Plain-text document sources
++++++++++++++++++++

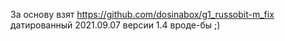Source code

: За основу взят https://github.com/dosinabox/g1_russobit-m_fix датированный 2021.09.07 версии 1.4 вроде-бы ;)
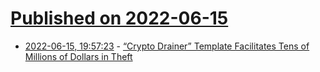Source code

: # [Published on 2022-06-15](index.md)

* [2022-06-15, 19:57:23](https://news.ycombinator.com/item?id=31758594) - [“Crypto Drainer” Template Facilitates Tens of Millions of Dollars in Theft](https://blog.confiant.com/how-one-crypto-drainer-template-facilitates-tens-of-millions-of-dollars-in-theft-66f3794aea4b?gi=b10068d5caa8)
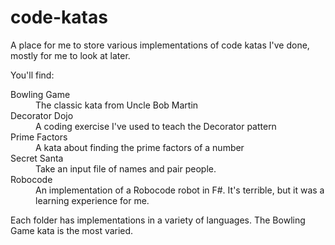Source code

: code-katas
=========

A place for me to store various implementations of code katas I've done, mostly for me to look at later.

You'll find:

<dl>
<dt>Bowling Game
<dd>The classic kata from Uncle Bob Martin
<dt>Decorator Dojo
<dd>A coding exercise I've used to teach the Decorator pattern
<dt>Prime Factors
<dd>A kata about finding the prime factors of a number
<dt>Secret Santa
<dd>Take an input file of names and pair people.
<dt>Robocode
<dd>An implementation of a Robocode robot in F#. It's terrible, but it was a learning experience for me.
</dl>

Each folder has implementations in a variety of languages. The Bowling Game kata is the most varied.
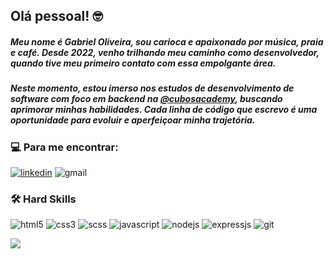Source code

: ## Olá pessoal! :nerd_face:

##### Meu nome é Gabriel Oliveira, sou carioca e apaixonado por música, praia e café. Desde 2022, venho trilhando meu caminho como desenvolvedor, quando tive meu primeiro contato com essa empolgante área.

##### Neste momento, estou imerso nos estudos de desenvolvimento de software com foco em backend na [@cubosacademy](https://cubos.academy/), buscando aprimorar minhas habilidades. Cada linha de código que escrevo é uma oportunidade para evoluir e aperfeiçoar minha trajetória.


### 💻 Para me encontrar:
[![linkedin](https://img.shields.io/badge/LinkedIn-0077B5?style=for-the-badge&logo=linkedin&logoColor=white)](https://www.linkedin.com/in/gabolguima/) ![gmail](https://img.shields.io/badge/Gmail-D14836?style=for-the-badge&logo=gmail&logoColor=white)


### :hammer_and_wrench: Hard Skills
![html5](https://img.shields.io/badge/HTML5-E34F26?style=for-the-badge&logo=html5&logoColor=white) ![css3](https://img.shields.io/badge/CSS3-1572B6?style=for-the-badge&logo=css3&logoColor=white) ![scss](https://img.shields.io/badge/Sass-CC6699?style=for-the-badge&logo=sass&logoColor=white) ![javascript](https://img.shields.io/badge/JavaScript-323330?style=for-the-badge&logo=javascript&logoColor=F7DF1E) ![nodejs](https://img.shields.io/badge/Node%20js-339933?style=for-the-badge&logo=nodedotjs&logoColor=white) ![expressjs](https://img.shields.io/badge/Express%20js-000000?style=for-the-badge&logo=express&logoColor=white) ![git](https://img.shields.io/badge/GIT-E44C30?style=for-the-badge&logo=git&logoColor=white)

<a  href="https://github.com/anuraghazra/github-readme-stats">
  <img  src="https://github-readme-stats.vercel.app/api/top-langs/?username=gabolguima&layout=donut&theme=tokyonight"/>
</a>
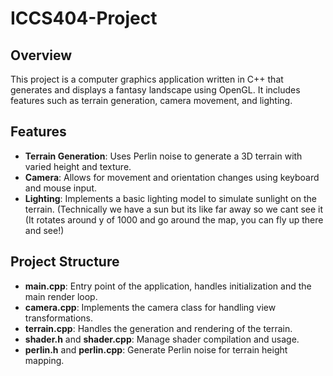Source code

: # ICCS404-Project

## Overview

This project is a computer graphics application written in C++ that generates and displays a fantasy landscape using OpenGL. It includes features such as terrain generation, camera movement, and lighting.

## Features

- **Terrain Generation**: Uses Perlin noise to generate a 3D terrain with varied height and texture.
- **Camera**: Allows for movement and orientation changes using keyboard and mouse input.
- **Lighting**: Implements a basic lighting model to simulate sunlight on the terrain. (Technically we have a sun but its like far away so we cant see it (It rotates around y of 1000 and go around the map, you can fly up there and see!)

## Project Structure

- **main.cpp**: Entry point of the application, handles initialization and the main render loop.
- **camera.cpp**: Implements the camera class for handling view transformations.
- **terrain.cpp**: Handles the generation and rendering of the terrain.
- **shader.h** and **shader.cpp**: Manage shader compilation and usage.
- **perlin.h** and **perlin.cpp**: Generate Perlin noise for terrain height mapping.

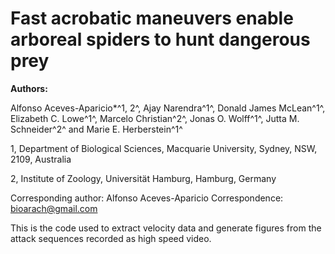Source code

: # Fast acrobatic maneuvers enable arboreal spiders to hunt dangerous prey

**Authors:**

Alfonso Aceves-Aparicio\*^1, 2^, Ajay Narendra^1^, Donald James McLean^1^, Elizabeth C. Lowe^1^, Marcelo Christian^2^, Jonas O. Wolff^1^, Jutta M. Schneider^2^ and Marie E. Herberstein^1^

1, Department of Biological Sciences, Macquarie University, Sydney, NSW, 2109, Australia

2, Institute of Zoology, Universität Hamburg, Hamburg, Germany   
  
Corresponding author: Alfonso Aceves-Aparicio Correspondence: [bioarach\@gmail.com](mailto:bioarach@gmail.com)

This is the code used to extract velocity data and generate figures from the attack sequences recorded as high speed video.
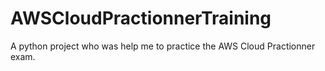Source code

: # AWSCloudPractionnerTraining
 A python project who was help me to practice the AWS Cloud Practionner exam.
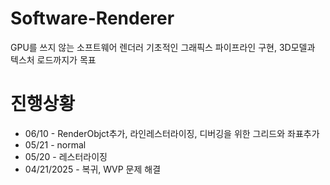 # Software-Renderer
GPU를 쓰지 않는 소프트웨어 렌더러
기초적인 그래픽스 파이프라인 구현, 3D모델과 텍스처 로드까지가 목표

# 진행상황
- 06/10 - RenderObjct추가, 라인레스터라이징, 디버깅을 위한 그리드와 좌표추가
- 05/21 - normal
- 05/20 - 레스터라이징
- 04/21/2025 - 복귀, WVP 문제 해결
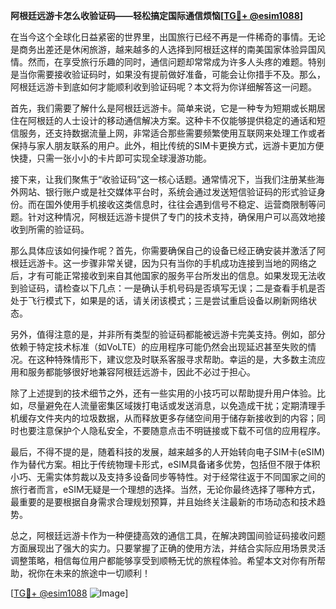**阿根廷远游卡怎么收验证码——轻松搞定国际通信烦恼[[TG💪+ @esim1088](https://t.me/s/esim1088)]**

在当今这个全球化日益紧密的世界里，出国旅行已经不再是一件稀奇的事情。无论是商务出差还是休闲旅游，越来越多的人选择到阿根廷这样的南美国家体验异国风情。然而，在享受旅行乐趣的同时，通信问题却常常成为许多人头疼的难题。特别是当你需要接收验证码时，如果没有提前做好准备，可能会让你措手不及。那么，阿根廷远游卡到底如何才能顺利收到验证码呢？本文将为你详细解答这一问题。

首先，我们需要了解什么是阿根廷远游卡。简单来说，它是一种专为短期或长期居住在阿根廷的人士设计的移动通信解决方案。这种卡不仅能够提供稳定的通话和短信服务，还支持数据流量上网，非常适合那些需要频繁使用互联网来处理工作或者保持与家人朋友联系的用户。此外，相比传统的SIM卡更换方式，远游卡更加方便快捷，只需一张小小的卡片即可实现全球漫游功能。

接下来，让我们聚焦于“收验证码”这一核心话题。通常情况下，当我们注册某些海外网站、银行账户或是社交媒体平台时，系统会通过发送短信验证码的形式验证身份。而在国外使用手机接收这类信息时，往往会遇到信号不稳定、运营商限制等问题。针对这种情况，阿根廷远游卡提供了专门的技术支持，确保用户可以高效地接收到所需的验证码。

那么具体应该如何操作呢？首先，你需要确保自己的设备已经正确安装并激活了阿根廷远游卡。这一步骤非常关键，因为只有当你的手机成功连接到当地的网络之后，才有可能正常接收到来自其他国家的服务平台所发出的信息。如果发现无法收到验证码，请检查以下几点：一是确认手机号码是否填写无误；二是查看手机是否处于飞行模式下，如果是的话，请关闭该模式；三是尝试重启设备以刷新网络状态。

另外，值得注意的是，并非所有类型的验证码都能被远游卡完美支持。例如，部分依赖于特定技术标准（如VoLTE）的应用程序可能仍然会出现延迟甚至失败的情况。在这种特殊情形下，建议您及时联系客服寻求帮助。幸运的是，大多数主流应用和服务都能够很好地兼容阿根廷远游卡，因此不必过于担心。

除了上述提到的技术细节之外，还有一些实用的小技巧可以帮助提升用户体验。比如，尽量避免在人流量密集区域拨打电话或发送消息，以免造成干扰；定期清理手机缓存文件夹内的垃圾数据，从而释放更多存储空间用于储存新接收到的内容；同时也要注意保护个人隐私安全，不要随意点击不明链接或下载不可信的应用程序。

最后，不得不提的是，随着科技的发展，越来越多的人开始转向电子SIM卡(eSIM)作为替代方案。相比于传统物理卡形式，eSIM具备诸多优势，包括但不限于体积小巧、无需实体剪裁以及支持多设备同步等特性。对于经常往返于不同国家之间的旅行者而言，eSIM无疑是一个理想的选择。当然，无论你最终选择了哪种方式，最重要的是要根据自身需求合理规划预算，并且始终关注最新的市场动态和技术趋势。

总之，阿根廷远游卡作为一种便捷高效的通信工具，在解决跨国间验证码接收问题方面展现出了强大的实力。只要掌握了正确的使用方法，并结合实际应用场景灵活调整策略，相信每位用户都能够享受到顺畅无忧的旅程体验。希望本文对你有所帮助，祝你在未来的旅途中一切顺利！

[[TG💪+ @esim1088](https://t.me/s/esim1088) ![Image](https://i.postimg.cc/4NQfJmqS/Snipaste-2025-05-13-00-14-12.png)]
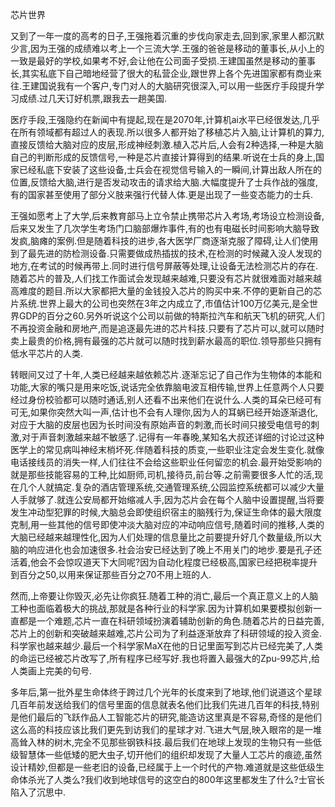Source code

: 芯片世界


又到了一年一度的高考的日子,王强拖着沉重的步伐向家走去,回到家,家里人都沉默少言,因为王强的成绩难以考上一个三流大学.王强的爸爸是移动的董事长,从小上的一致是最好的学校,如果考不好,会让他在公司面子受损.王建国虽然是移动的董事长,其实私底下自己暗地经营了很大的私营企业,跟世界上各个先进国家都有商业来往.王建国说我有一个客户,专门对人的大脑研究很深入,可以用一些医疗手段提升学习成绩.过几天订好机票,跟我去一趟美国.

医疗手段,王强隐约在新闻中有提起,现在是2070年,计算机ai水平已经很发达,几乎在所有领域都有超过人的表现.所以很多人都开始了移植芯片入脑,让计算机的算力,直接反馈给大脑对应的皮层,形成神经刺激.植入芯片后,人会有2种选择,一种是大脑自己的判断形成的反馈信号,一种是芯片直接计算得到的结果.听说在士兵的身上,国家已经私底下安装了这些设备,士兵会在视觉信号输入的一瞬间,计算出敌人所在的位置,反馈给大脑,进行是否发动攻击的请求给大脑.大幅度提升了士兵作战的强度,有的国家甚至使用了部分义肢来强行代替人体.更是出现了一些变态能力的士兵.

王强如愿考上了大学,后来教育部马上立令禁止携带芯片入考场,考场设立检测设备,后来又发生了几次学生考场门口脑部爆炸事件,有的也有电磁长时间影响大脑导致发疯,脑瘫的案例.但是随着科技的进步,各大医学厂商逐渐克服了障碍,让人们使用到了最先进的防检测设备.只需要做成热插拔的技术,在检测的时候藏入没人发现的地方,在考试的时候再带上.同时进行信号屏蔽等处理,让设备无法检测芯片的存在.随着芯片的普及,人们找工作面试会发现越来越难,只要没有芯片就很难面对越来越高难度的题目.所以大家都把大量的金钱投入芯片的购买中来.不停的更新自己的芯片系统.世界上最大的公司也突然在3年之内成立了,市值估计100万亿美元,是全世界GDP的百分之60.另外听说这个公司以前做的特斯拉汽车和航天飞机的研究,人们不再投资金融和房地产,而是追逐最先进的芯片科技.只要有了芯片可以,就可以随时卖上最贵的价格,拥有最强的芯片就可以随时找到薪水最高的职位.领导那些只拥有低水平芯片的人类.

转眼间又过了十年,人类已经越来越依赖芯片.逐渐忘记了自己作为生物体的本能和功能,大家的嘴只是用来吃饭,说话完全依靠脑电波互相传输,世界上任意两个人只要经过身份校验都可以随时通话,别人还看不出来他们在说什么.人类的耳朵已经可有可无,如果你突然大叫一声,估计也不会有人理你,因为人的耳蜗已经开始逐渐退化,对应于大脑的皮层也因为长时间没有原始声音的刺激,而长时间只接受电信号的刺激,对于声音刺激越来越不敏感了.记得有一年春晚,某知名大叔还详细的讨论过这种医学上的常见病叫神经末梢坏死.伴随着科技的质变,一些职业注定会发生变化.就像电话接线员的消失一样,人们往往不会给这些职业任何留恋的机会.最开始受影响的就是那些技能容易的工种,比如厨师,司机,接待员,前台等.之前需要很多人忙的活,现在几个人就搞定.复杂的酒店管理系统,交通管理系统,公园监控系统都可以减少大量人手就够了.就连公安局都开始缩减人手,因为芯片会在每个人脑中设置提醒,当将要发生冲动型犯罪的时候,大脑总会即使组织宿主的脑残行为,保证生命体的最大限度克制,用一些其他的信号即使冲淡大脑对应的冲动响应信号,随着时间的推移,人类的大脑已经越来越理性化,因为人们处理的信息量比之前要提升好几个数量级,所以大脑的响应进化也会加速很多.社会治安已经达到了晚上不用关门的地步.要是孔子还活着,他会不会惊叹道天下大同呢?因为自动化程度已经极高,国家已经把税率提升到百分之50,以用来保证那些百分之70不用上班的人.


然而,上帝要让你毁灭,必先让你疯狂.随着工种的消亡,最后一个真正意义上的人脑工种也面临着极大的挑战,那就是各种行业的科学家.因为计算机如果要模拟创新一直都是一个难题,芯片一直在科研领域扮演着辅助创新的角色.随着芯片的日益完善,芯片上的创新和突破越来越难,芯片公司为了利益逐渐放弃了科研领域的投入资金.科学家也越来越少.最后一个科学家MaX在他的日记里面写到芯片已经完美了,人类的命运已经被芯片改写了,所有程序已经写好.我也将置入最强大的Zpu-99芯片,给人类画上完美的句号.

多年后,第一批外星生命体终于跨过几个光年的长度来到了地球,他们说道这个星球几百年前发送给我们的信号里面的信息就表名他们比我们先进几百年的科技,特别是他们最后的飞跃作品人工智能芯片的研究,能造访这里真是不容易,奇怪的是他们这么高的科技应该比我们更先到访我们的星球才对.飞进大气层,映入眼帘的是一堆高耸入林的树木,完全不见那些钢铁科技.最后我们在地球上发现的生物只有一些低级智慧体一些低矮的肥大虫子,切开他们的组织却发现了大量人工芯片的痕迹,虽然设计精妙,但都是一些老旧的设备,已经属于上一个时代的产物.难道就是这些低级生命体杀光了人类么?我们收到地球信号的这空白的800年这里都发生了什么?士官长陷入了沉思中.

++++++++++++++++++++

List the lines of the entries that include "gmail".

[![linkedin](https://img.shields.io/badge/LinkedIn-0077B5?style=for-the-badge&logo=linkedin&logoColor=white)](https://www.linkedin.com/in/gabolguima/) ![gmail](https://img.shields.io/badge/Gmail-D14836?style=for-the-badge&logo=gmail&logoColor=white)
Corresponding author: Alfonso Aceves-Aparicio Correspondence: [bioarach\@gmail.com](mailto:bioarach@gmail.com)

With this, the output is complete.